**Your task**
Below are some entries; state how many of their lines contain the word "discussions", with nothing else in the reply.

**Data to examine**
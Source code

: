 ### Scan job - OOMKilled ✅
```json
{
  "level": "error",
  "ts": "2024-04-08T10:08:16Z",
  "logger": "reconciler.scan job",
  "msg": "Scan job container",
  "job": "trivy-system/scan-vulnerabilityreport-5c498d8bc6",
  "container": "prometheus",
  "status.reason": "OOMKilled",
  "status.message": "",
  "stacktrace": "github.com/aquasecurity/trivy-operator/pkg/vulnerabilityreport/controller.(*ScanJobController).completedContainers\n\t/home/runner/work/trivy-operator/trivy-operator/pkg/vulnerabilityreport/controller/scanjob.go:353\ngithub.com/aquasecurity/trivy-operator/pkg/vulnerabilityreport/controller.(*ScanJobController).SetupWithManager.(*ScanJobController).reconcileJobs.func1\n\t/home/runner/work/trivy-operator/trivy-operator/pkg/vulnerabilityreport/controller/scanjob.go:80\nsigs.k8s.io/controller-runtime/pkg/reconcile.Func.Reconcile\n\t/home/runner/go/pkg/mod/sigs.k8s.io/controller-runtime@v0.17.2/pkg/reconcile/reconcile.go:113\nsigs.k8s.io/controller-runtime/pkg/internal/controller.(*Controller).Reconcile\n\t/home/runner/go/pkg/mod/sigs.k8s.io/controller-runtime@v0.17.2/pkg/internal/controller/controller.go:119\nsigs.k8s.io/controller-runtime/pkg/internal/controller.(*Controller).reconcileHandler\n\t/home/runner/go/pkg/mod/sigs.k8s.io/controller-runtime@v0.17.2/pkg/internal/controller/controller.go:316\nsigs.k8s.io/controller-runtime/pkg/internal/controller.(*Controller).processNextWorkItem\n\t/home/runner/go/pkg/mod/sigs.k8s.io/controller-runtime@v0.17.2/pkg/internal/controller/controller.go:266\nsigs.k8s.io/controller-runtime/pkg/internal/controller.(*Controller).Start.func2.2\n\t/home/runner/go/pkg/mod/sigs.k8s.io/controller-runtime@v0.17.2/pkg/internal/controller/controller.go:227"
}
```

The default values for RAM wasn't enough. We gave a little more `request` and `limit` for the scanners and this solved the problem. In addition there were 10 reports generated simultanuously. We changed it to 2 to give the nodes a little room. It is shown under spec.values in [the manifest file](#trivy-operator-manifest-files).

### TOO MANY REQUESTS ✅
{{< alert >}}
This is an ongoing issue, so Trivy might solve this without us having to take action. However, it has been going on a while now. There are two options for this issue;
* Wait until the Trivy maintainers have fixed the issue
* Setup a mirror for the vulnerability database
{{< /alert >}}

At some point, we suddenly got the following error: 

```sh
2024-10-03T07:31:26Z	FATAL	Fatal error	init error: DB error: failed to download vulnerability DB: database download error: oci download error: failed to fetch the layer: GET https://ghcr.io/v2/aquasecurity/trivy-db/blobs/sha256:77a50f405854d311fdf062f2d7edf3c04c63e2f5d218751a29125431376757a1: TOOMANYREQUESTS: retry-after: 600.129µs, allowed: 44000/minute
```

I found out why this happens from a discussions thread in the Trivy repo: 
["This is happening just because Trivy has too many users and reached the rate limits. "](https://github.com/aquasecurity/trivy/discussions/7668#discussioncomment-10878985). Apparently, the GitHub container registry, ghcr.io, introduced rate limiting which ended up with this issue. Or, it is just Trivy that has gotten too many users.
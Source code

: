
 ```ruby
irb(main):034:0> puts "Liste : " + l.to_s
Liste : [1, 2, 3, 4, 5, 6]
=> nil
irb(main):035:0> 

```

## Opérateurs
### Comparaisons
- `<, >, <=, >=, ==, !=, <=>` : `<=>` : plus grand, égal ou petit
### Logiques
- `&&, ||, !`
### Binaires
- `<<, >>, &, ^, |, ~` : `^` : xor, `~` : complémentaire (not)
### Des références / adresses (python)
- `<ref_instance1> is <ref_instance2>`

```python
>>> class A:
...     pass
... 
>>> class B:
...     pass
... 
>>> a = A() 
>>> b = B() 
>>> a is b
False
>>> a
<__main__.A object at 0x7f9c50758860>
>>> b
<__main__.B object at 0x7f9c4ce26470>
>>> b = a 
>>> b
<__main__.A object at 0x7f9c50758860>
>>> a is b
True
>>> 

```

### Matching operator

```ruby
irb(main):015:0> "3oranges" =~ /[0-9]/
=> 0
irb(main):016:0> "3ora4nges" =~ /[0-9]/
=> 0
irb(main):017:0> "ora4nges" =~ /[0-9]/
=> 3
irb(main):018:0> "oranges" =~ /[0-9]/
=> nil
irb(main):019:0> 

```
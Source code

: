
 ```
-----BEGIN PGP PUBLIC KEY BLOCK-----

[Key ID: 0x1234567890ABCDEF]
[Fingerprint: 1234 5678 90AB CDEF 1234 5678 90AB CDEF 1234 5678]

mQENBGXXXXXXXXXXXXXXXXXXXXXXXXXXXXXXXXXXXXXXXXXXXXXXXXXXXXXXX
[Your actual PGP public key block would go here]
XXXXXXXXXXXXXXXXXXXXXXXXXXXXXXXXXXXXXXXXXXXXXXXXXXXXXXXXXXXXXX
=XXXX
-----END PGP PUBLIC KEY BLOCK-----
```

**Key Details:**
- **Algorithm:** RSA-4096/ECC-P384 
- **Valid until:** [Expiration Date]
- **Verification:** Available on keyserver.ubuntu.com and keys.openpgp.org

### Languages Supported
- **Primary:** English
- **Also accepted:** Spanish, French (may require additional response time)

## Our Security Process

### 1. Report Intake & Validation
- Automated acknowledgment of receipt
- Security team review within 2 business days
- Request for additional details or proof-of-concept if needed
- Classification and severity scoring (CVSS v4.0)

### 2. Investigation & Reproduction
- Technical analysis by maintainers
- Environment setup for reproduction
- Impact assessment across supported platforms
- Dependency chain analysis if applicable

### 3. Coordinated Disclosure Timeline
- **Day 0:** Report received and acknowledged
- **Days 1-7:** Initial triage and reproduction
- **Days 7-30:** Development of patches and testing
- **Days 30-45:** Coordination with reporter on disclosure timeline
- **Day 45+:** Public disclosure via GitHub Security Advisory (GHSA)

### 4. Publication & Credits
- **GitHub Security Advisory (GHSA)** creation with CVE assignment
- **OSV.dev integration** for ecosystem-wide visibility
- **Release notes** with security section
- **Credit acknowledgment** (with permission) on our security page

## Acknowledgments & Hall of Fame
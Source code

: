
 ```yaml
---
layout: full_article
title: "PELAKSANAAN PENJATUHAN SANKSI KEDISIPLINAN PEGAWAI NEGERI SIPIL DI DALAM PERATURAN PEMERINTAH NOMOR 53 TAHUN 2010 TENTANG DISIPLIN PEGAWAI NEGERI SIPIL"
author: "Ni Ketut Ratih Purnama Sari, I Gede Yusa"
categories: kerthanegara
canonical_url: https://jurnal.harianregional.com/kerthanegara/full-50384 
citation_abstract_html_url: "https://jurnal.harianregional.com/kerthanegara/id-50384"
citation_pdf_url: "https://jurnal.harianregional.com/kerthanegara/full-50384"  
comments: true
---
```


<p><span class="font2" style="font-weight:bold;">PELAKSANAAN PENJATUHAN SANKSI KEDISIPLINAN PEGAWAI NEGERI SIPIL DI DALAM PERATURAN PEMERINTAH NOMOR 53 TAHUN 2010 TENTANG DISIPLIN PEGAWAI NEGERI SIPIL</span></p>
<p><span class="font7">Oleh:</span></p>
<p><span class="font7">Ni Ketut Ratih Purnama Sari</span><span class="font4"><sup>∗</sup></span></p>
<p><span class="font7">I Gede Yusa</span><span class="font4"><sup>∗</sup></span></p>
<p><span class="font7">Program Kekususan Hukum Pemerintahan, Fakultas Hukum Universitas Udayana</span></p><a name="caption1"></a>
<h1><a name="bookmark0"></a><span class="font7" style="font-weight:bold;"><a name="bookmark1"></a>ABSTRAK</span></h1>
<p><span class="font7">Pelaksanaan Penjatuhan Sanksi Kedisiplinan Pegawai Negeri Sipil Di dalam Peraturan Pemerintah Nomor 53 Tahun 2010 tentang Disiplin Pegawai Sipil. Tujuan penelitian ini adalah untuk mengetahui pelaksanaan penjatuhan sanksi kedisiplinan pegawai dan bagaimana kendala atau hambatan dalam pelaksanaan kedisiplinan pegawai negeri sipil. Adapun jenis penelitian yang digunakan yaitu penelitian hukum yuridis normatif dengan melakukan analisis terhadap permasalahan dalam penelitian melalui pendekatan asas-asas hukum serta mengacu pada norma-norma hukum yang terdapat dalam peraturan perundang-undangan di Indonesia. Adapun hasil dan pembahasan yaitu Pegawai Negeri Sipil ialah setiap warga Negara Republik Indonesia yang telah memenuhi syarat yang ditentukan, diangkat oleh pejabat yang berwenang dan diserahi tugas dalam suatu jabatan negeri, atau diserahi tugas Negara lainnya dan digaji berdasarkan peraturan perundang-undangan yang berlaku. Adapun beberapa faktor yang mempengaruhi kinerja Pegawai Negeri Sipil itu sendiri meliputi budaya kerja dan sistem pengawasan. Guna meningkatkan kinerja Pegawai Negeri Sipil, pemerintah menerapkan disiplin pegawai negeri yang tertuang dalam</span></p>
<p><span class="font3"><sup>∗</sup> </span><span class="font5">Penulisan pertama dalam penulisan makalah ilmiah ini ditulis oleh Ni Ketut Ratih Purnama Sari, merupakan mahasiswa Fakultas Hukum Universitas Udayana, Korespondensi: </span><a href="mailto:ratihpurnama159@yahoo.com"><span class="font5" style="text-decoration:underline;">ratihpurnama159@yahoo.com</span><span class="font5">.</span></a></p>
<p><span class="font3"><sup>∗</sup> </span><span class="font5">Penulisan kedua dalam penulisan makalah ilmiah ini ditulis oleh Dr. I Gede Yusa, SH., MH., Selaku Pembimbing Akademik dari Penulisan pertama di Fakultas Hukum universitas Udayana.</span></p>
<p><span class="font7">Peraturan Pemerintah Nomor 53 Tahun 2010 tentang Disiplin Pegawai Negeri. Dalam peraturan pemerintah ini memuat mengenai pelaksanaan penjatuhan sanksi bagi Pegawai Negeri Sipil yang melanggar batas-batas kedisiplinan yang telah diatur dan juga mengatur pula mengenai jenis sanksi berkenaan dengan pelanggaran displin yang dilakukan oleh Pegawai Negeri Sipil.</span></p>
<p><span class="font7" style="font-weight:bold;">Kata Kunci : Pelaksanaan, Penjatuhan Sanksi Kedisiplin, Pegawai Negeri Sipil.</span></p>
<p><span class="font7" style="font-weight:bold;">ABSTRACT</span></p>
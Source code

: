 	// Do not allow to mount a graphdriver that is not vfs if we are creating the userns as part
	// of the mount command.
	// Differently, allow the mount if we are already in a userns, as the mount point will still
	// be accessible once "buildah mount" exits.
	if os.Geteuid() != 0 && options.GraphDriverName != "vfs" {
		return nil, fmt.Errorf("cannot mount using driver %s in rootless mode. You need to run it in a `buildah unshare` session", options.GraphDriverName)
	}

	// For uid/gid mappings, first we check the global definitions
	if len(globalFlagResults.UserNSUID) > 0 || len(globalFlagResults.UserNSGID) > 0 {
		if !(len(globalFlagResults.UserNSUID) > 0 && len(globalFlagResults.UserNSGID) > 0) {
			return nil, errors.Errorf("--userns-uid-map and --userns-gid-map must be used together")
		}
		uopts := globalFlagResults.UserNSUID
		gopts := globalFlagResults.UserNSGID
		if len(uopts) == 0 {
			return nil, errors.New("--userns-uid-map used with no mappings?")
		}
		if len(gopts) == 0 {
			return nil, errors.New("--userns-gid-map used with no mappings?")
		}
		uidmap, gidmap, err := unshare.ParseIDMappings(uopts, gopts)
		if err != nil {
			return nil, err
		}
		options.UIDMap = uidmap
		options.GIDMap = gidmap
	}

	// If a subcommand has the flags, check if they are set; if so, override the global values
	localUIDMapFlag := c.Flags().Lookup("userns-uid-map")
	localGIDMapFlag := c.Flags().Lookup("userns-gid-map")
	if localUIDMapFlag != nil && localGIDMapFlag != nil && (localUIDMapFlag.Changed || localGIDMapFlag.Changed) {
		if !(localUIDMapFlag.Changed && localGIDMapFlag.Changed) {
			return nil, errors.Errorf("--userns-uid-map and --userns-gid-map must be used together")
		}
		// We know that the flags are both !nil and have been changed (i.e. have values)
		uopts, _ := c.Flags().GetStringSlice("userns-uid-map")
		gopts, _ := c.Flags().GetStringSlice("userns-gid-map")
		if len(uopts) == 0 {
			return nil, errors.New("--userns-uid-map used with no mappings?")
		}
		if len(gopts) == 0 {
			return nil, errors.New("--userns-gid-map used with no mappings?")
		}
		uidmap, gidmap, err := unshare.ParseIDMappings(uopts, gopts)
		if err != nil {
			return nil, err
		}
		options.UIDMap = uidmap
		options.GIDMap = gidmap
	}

**Your response**
2